Vous retrouverez son exposé du vendredi 7 juillet intitulé « phonica faces » dans les transcriptions faites à l’époque.
Aujourd’hui, il nous explique que l’application de cette méthode mise en pratique sur de nombreux enfants, avec l’implication des mères et l’utilisation de textes de lecture se rapportant à des événements actuels qui donnent du sens à cette lecture permet une amélioration relativement rapide des problèmes articulatoires des enfants SVCF avec insuffisance vélo pharyngée (entre 8 et 28 mois) pour des enfants dont l’âge variait de 3ans à 8ans.
Il rappelle d’ailleurs, que la prise en charge phonologique de ces enfants doit être antérieure à la chirurgie et aussi précoce que possible, elle doit être ludique et utiliser des lectures de textes ayant du sens.
Le débat avec la salle a donné lieu à quelques rappels et précisions.
Karen Golding-Kushner a rappelé que les meilleurs coachs en matière de thérapie langagière sont les parents.
Les orthophonistes ne doivent pas être en première ligne, ils sont là pour identifier les problèmes et donner les instructions aux enfants et à leurs parents.
Il est rappelé que le langage et l’articulation vont de paire.
Il est aussi rappelé que le fait de travailler pour éliminer les coups de glotte et améliorer l’articulation va modifier profondément les capacités de mobilité de la sphère pharyngée et au participera au bon fonctionnement du sphincter reconstruit par la chirurgie lorsqu’elle aura été pratiquée, en évitant entre autre les risques d’obstruction et d’apnée.

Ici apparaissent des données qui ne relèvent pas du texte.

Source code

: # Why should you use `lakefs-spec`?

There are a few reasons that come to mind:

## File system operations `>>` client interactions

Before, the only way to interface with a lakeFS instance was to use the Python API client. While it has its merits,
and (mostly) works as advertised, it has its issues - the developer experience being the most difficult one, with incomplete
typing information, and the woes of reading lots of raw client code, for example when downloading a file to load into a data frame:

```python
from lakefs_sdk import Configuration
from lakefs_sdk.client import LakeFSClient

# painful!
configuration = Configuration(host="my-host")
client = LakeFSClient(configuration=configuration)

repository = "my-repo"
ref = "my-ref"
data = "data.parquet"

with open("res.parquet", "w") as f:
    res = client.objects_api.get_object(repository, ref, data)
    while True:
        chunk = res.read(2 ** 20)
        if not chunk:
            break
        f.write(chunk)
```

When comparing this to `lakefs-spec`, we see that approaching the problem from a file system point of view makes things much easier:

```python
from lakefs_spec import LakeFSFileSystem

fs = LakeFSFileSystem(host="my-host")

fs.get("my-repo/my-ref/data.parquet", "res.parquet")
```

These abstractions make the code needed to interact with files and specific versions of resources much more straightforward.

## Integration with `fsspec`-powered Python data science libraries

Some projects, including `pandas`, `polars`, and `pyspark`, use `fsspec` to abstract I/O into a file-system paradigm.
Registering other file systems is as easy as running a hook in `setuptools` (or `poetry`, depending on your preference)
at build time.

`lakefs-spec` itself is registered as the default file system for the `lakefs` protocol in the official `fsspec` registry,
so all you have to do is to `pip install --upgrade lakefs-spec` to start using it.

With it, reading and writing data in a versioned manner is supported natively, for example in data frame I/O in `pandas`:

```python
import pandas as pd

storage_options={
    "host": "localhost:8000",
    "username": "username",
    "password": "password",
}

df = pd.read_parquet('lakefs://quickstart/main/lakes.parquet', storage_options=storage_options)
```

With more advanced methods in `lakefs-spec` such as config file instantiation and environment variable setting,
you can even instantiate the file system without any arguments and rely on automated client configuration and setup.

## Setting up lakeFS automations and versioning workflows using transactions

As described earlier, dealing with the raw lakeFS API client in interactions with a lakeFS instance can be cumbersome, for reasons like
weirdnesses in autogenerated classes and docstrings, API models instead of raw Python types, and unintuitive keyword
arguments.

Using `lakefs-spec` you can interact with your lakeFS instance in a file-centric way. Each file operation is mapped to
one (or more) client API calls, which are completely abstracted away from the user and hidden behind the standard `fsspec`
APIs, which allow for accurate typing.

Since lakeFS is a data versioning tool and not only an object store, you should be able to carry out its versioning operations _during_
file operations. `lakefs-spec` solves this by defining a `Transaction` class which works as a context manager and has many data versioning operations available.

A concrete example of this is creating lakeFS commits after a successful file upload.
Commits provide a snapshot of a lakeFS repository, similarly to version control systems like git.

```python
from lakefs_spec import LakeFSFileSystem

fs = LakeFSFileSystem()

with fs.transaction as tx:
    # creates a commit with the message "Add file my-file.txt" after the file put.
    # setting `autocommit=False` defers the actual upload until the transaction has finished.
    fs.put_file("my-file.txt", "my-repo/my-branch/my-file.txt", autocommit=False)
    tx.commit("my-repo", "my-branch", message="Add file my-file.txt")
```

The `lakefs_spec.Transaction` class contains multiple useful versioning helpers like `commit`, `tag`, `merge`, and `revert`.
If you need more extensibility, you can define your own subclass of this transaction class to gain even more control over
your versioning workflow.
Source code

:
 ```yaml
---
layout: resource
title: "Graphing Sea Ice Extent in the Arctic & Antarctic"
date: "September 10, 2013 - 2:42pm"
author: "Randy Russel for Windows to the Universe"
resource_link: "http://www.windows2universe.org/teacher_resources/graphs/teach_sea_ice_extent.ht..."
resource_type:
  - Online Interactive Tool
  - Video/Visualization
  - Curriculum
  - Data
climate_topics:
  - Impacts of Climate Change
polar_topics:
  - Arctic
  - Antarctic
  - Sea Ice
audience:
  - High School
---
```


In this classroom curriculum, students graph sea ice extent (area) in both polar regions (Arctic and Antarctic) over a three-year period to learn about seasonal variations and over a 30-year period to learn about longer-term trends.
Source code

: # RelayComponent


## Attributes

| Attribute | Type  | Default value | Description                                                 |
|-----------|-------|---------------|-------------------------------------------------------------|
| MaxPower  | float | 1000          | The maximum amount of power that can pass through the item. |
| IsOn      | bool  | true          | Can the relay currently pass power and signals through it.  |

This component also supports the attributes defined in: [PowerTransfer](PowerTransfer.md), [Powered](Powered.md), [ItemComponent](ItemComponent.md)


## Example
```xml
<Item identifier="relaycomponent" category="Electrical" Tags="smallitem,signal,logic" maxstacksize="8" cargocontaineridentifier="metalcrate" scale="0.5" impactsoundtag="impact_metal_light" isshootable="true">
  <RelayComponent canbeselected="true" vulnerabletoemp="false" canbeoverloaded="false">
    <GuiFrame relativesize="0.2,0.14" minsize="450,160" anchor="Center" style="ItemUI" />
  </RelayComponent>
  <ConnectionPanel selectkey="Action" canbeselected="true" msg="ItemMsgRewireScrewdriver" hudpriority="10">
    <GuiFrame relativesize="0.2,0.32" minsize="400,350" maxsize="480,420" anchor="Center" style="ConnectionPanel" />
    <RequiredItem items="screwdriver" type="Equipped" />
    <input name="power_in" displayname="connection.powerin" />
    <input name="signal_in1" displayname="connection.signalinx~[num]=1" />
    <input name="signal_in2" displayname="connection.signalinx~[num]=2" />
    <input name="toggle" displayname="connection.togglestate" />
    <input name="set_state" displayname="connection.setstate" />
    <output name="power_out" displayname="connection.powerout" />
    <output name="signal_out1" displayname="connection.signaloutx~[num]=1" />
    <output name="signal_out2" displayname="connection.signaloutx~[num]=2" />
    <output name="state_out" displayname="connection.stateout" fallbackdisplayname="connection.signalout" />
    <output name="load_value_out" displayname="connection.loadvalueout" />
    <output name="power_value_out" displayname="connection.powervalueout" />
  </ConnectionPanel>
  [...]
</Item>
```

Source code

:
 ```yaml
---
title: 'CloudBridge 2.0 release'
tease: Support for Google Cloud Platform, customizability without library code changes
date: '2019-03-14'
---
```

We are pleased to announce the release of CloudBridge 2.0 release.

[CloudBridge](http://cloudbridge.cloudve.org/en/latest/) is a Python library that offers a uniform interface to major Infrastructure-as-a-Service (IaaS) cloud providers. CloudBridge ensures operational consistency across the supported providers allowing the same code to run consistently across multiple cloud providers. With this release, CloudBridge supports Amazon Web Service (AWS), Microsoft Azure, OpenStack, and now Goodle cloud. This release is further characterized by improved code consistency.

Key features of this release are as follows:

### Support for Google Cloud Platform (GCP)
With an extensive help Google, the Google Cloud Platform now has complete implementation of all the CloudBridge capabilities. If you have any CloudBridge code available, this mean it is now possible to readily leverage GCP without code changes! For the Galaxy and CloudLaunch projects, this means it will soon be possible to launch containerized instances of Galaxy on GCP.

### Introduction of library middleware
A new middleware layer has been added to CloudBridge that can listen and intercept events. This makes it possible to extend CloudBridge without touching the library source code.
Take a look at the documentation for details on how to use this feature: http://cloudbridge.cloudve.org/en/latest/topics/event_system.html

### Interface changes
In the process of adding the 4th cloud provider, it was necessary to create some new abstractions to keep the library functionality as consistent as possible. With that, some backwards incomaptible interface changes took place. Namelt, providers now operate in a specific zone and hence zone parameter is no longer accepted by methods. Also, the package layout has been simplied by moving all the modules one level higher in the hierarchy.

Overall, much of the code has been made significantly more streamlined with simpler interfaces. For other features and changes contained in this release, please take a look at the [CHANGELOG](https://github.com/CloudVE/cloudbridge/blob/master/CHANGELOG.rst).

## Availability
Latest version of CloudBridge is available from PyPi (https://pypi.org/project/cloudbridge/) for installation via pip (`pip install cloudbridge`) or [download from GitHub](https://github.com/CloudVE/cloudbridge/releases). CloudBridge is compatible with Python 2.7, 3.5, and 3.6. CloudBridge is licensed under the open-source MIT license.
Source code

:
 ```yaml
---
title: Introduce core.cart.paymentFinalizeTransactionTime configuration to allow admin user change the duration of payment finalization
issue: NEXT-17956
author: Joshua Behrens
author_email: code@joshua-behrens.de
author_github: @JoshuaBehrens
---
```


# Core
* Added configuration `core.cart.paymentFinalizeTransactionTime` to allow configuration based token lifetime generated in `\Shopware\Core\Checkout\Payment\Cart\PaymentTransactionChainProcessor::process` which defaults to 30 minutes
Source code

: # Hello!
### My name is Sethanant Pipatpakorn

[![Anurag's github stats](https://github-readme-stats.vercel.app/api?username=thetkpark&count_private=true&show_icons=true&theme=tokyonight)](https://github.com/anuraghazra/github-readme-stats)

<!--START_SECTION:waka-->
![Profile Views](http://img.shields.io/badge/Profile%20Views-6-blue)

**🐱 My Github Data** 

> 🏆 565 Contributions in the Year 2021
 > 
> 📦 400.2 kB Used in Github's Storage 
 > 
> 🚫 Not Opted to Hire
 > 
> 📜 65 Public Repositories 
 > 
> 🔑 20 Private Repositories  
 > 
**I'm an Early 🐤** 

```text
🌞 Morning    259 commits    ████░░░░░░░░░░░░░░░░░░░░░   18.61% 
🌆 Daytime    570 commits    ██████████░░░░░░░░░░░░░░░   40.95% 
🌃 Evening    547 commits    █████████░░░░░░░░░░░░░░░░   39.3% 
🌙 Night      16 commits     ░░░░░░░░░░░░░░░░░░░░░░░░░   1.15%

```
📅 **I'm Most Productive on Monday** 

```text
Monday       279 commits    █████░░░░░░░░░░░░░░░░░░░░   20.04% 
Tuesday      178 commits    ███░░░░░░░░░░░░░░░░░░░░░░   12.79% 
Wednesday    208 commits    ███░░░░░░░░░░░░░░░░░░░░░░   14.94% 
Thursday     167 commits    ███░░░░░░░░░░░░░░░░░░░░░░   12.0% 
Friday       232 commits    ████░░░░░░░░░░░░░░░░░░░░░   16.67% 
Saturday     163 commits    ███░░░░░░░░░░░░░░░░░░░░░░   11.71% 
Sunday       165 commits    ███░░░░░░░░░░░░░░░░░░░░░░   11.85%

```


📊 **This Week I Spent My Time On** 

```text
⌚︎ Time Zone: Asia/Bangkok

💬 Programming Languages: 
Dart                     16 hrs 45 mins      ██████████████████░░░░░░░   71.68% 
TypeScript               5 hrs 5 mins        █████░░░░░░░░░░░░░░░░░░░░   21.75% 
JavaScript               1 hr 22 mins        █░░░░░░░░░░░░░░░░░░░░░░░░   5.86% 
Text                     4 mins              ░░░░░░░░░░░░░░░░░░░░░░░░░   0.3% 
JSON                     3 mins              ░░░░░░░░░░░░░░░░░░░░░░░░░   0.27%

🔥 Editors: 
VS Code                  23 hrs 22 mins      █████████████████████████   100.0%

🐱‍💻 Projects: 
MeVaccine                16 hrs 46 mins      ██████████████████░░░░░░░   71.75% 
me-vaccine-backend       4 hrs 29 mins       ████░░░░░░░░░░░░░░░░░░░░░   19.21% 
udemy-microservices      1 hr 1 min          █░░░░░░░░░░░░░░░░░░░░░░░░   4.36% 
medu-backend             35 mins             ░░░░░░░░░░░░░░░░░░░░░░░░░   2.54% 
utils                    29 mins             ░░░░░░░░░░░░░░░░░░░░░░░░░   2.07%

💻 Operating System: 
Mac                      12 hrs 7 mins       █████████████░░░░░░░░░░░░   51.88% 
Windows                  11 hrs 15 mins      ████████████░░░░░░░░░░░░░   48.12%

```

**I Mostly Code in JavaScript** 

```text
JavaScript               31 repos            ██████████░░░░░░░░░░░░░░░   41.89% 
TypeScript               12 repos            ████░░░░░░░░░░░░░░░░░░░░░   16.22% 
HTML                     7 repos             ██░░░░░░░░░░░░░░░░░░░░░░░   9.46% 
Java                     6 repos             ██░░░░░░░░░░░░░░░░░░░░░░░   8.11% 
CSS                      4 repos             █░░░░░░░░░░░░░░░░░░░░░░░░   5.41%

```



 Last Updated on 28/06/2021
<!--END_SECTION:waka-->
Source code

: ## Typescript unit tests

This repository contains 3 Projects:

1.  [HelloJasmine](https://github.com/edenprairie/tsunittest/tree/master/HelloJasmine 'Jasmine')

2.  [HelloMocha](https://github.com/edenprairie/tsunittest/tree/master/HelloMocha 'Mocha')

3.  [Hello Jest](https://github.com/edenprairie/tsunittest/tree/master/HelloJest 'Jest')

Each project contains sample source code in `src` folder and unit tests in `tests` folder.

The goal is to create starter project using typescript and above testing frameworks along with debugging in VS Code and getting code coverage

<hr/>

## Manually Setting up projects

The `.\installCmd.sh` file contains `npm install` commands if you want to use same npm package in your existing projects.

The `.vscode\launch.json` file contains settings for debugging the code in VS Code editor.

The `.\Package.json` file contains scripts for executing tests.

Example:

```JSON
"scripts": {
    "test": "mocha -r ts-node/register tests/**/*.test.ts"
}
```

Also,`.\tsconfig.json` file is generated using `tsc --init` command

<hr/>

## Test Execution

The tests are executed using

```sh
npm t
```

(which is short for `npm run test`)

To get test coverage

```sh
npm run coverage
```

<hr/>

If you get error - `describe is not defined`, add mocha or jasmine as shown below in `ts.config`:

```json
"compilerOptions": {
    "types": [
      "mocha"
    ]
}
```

Ce qui a été répété, tout au long de ces exposés, c’est que la thérapie langagière doit être globale, que la simple répétition d’exercices isolés ne suffit pas, que les parents doivent être parti prenante afin de favoriser le dialogue et les échanges constructifs avec l’enfant, que tout cela doit être ludique, simple et rattaché à l’actualité de l’enfant afin qu’il y trouve du sens et adhère à ces apprentissages.
L’utilisation de signes et d’images peut faciliter ces apprentissages, surtout pour les jeunes enfants en les aidant à associer sons et images connues.
Il faut commencer cette thérapie le plus tôt possible afin de combattre l’hypotonie souvent présente et faire preuve de persévérance (plusieurs séances par semaine avec des professionnels, plus des exercices quotidiens à la maison sont absolument nécessaire pour obtenir des résultats tangibles)
Cette rééducation demande du temps, plusieurs mois, voire plusieurs années en fonction de la sévérité des troubles.
Enfin cette rééducation est préalable à la chirurgie, sachant que cette chirurgie, lorsqu’elle demeure nécessaire, viendra conforter le travail langagier fait auparavant et ne peut, en aucun cas, s’y substituer.